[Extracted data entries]
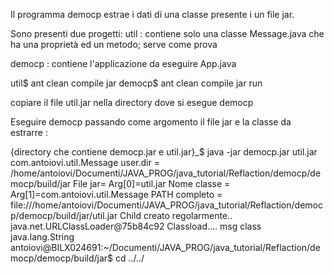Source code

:
Il programma democp estrae i dati di una classe presente i un file jar.


Sono presenti due progetti:
util : contiene solo una classe Message.java che ha una proprietà ed un metodo; serve come prova

democp : contiene l'applicazione da eseguire App.java


util$ ant clean compile jar 
democp$ ant clean compile jar run 

copiare il file util.jar nella directory dove si esegue democp

Eseguire democp passando come argomento il file jar e la classe da estrarre :

{directory che contiene democp.jar e util.jar}_$ java   -jar democp.jar util.jar com.antoiovi.util.Message
user.dir = /home/antoiovi/Documenti/JAVA_PROG/java_tutorial/Reflaction/democp/democp/build/jar
File jar= Arg[0]=util.jar
Nome classe = Arg[1]=com.antoiovi.util.Message
PATH completo = file:///home/antoiovi/Documenti/JAVA_PROG/java_tutorial/Reflaction/democp/democp/build/jar/util.jar
Child creato regolarmente.. java.net.URLClassLoader@75b84c92
Classload....
msg
class java.lang.String
antoiovi@BILX024691:~/Documenti/JAVA_PROG/java_tutorial/Reflaction/democp/democp/build/jar$ cd ../../

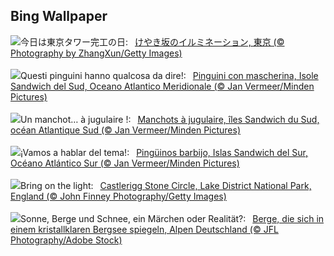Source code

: ## Bing Wallpaper
![](https://www.bing.com/th?id=OHR.TokyoTower2023_JA-JP0066858338_UHD.jpg&w=1000)今日は東京タワー完工の日:&nbsp;&ensp;[けやき坂のイルミネーション, 東京 (© Photography by ZhangXun/Getty Images)](https://www.bing.com/th?id=OHR.TokyoTower2023_JA-JP0066858338_UHD.jpg)
<br><br/>
![](https://www.bing.com/th?id=OHR.FestivusPenguins_IT-IT2939175390_UHD.jpg&w=1000)Questi pinguini hanno qualcosa da dire!:&nbsp;&ensp;[Pinguini con mascherina, Isole Sandwich del Sud, Oceano Atlantico Meridionale (© Jan Vermeer/Minden Pictures)](https://www.bing.com/th?id=OHR.FestivusPenguins_IT-IT2939175390_UHD.jpg)
<br><br/>
![](https://www.bing.com/th?id=OHR.FestivusPenguins_FR-FR4244677283_UHD.jpg&w=1000)Un manchot… à jugulaire !:&nbsp;&ensp;[Manchots à jugulaire, îles Sandwich du Sud, océan Atlantique Sud (© Jan Vermeer/Minden Pictures)](https://www.bing.com/th?id=OHR.FestivusPenguins_FR-FR4244677283_UHD.jpg)
<br><br/>
![](https://www.bing.com/th?id=OHR.FestivusPenguins_ES-ES4832122757_UHD.jpg&w=1000)¡Vamos a hablar del tema!:&nbsp;&ensp;[Pingüinos barbijo, Islas Sandwich del Sur, Océano Atlántico Sur (© Jan Vermeer/Minden Pictures)](https://www.bing.com/th?id=OHR.FestivusPenguins_ES-ES4832122757_UHD.jpg)
<br><br/>
![](https://www.bing.com/th?id=OHR.CastleriggStoneCircleUK_EN-GB7075920630_UHD.jpg&w=1000)Bring on the light:&nbsp;&ensp;[Castlerigg Stone Circle, Lake District National Park, England (© John Finney Photography/Getty Images)](https://www.bing.com/th?id=OHR.CastleriggStoneCircleUK_EN-GB7075920630_UHD.jpg)
<br><br/>
![](https://www.bing.com/th?id=OHR.AlpsReflecting_DE-DE8445668418_UHD.jpg&w=1000)Sonne, Berge und Schnee, ein Märchen oder Realität?:&nbsp;&ensp;[Berge, die sich in einem kristallklaren Bergsee spiegeln, Alpen Deutschland (© JFL Photography/Adobe Stock)](https://www.bing.com/th?id=OHR.AlpsReflecting_DE-DE8445668418_UHD.jpg)
<br><br/>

**Problem details:** Nothing but a number should be given: the count of lines in the data above with the word "home".

**Answer to this problem:** 2